If you are not confident handling a compromise, engage a trusted incident response provider or an experienced security consultant promptly.
Developer guidance — how to fix and avoid similar bugs
If you develop WordPress plugins, this class of vulnerability is preventable. Secure-coding recommendations:
- Whitelist, don’t blacklist: map valid keys to internal file paths; never directly include user-supplied filenames.
- Avoid dynamic includes: use switch/case or mapping to functions/templates rather than assembling file paths from input.
- Path normalization and safe checks: use realpath and verify the resolved path is inside an allowed directory.
- Disable file wrapper use: reject input containing “php://”, “data:”, etc.
- Capability checks and nonces: require appropriate capabilities (current_user_can) and nonces (wp_verify_nonce) where trust is required.
- Least privilege file permissions: keep writable directories isolated and avoid making plugin files writable by the web server when unnecessary.
- Code review and static analysis: run SAST tools and include security checks in reviews.
- Fuzz and penetration test endpoints: validate behavior against unexpected inputs.
Example safe pattern (conceptual):
$allowed_templates = [
'email_header' => 'templates/email/header.php',
'email_footer' => 'templates/email/footer.php',
];
$requested = $_GET['template'] ?? '';
if (!isset($allowed_templates[$requested])) {
// handle invalid request
wp_die('Invalid template', 400);
}
include plugin_dir_path(__FILE__) . $allowed_templates[$requested];
This mapping approach eliminates arbitrary file inclusion because only known keys map to fixed files.
Hardening checklist for WordPress site owners
- Update the vulnerable plugin to 1.4.5 immediately.
- If you cannot update immediately, disable the plugin until you can or apply server-side rules blocking traversal and stream wrappers.
- Run regular malware scans and integrity checks (compare files to clean plugin sources).
- Restrict file permissions (avoid world-writable plugin or core files).
- Harden PHP configuration:
- disable allow_url_include = Off
- disable unnecessary file uploads
- use open_basedir restrictions where possible
- Keep backups and verify restore procedures.
- Enforce strong credentials and MFA for admin accounts.
- Monitor logs and set alerts for anomalous behaviour.
Disclosure and timeline (summary)
- Vulnerability reported: May 13, 2025 (researcher discovery)
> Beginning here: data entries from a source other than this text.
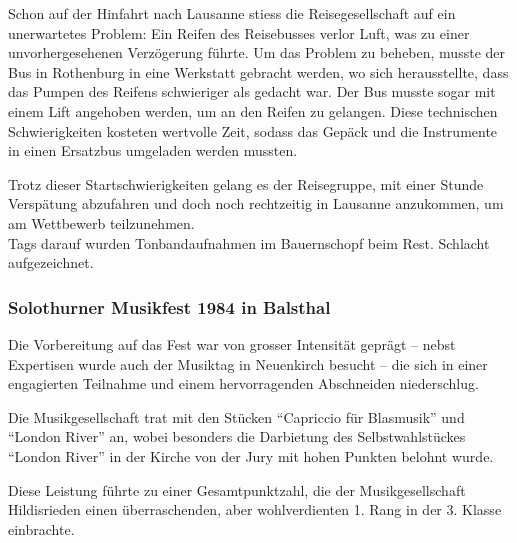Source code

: \begin{history}
    Schon auf der Hinfahrt nach Lausanne stiess die Reisegesellschaft auf ein
    unerwartetes Problem: Ein Reifen des Reisebusses verlor Luft, was zu einer
    unvorhergesehenen Verzögerung führte. Um das Problem zu beheben, musste der
    Bus in Rothenburg in eine Werkstatt gebracht werden, wo sich herausstellte,
    dass das Pumpen des Reifens schwieriger als gedacht war. Der Bus musste
    sogar mit einem Lift angehoben werden, um an den Reifen zu gelangen. Diese
    technischen Schwierigkeiten kosteten wertvolle Zeit, sodass das Gepäck und
    die Instrumente in einen Ersatzbus umgeladen werden mussten.

    Trotz dieser Startschwierigkeiten gelang es der Reisegruppe, mit einer
    Stunde Verspätung abzufahren und doch noch rechtzeitig in Lausanne
    anzukommen, um am Wettbewerb teilzunehmen.\\

    Tags darauf wurden Tonbandaufnahmen im Bauernschopf beim Rest. Schlacht
    aufgezeichnet.


    \subsubsection*{Solothurner Musikfest 1984 in Balsthal}

    Die Vorbereitung auf das Fest war von grosser Intensität geprägt -- nebst
    Expertisen wurde auch der Musiktag in Neuenkirch besucht -- die sich in
    einer engagierten Teilnahme und einem hervorragenden Abschneiden
    niederschlug.

    Die Musikgesellschaft trat mit den Stücken \enquote{Capriccio für Blasmusik}
    und \enquote{London River} an, wobei besonders die Darbietung des
    Selbstwahlstückes \enquote{London River} in der Kirche von der Jury mit
    hohen Punkten belohnt wurde.

    Diese Leistung führte zu einer Gesamtpunktzahl, die der Musikgesellschaft
    Hildisrieden einen überraschenden, aber wohlverdienten 1. Rang in der 3.
    Klasse einbrachte.

\end{history}

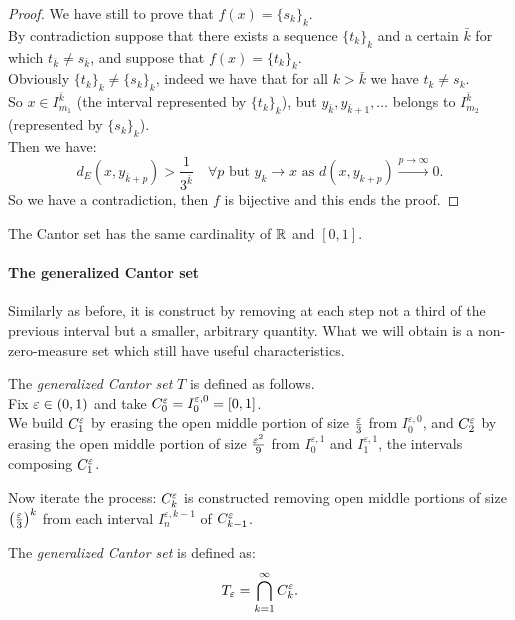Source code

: \begin{proof}
	We have still to prove that $f(x) = \{s_k\}_k$.\\
	By contradiction suppose that there exists a sequence $\{t_k\}_k$ and a certain $\bar k$ for which $t_{\bar k} \neq s_{\bar k}$, and suppose that $f(x) = \{t_k\}_k$.\\
	Obviously $\{t_k\}_k \neq \{s_k\}_k$, indeed we have that for all $k > \bar k$ we have $t_k \neq s_k$.\\
	So $x \in I_{m_1}^{\bar k}$ (the interval represented by $\{t_k\}_k$), but $y_{\bar k}, y_{\bar k + 1}, \ldots$ belongs to $I_{m_2}^{\bar k}$ (represented by $\{s_k\}_k$).\\
	Then we have: 
	$$
	d_E(x, y_{\bar k + p}) 
	> \frac 1 {3^{\bar k}}
	\quad \forall p
	\text{ but }
	y_k 
	\to 
	x
	\text{ as }
	d(x, y_{k+p}) 
	\xrightarrow{p \to \infty}
	0
	.
	$$
	So we have a contradiction, then $f$ is bijective and this ends the proof.		
\end{proof}

\begin{prop}\label{Cantor-set-cardinalityofRR}
	The Cantor set has the same cardinality of $\mathbb R$ and $[0,1]$.
\end{prop}

\paragraph{The generalized Cantor set} Similarly as before, it is construct by removing at each step not a third of the previous interval but a smaller, arbitrary quantity. What we will obtain is a non-zero-measure set which still have useful characteristics.

\begin{defn}
	The \emph{generalized Cantor set} $T$ is defined as follows.\\
	Fix $\varepsilon \in (0, 1)$ and take $C_0^\varepsilon = I_0^{\varepsilon, 0} = [0, 1]$. \\
	We build $C_1^\varepsilon$ by erasing the open middle portion of size $\frac {\varepsilon} 3$ from $I_0^{\varepsilon, 0}$, and $C_2^\varepsilon$ by erasing the open middle portion of size $\frac {\varepsilon^2} 9$ from $I_0^{\varepsilon, 1}$ and $I_1^{\varepsilon, 1}$, the intervals composing $C_1^\varepsilon$.
	
	Now iterate the process: $C_k^\varepsilon$ is constructed removing open middle portions of size $\left( \frac {\varepsilon} 3 \right)^k$ from each interval $I_n^{\varepsilon, k-1}$ of $C_{k-1}^\varepsilon$.
	
	The \emph{generalized Cantor set} is defined as:
	$$
		T_\varepsilon 
		= \bigcap_{k=1}^\infty C_k^\varepsilon
	.
	$$
\end{defn}

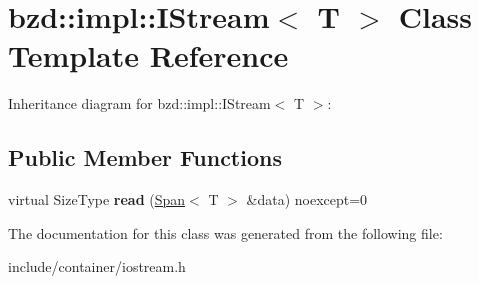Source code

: \hypertarget{classbzd_1_1impl_1_1IStream}{}\section{bzd\+:\+:impl\+:\+:I\+Stream$<$ T $>$ Class Template Reference}
\label{classbzd_1_1impl_1_1IStream}


Inheritance diagram for bzd\+:\+:impl\+:\+:I\+Stream$<$ T $>$\+:
\subsection*{Public Member Functions}
\begin{DoxyCompactItemize}
\item 
\mbox{\label{classbzd_1_1impl_1_1IStream_a3ac29168e430557e9b13b116e5f369a6}} 
virtual Size\+Type {\bfseries read} (\hyperlink{classbzd_1_1Span}{Span}$<$ T $>$ \&data) noexcept=0
\end{DoxyCompactItemize}


The documentation for this class was generated from the following file\+:\begin{DoxyCompactItemize}
\item 
include/container/iostream.\+h\end{DoxyCompactItemize}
- Public disclosure and increased exploit risk: August 2025
- Fixed version: 1.4.5
- CVE assigned: CVE-2025-49271
Because disclosures and patches often lead to automated exploitation, update immediately and apply temporary protections where possible.
Practical examples — what to look for in logs (sample patterns)
Defensive examples you may see in access logs:
- Directory traversal attempts:
- GET /?tag=../../../../wp-config.php
- GET /wp-content/plugins/merge-tags/?file=../../../../etc/passwd
- Stream wrapper attempts:
- php://filter/convert.base64-encode/resource=wp-config.php
- data://text/plain;base64,…
- Unexpected responses:
- 200 OK responses with content containing “DB_NAME” or “DB_PASSWORD”
- Files that look like configuration files returned by plugin pages
If you see these patterns, isolate the site and follow the incident response checklist above.
Communication advice for site owners and teams
- If you manage customers, notify them quickly about the vulnerability, the actions being taken (patch schedule, temporary mitigations), and any potential impact.
- Keep stakeholders informed of remediation progress and any evidence of compromise.
- Document the incident and post‑mortem actions to prevent recurrence.
Closing: simple priorities you should not skip
- Check whether the GravityWP — Merge Tags plugin is installed and confirm the version.
- If it’s ≤ 1.4.4, update to 1.4.5 immediately.
- If you cannot update now, disable the plugin or apply server-side rules blocking traversal and stream wrappers.
- Scan logs for evidence and rotate credentials if anything looks suspicious.
- Ensure backups and incident response procedures are in place; rotate secrets as needed.
If you need assistance with virtual patching, log analysis, or emergency incident response, contact a trusted security consultant or an experienced incident response provider immediately. Rapid, correct action reduces the blast radius and cost of recovery.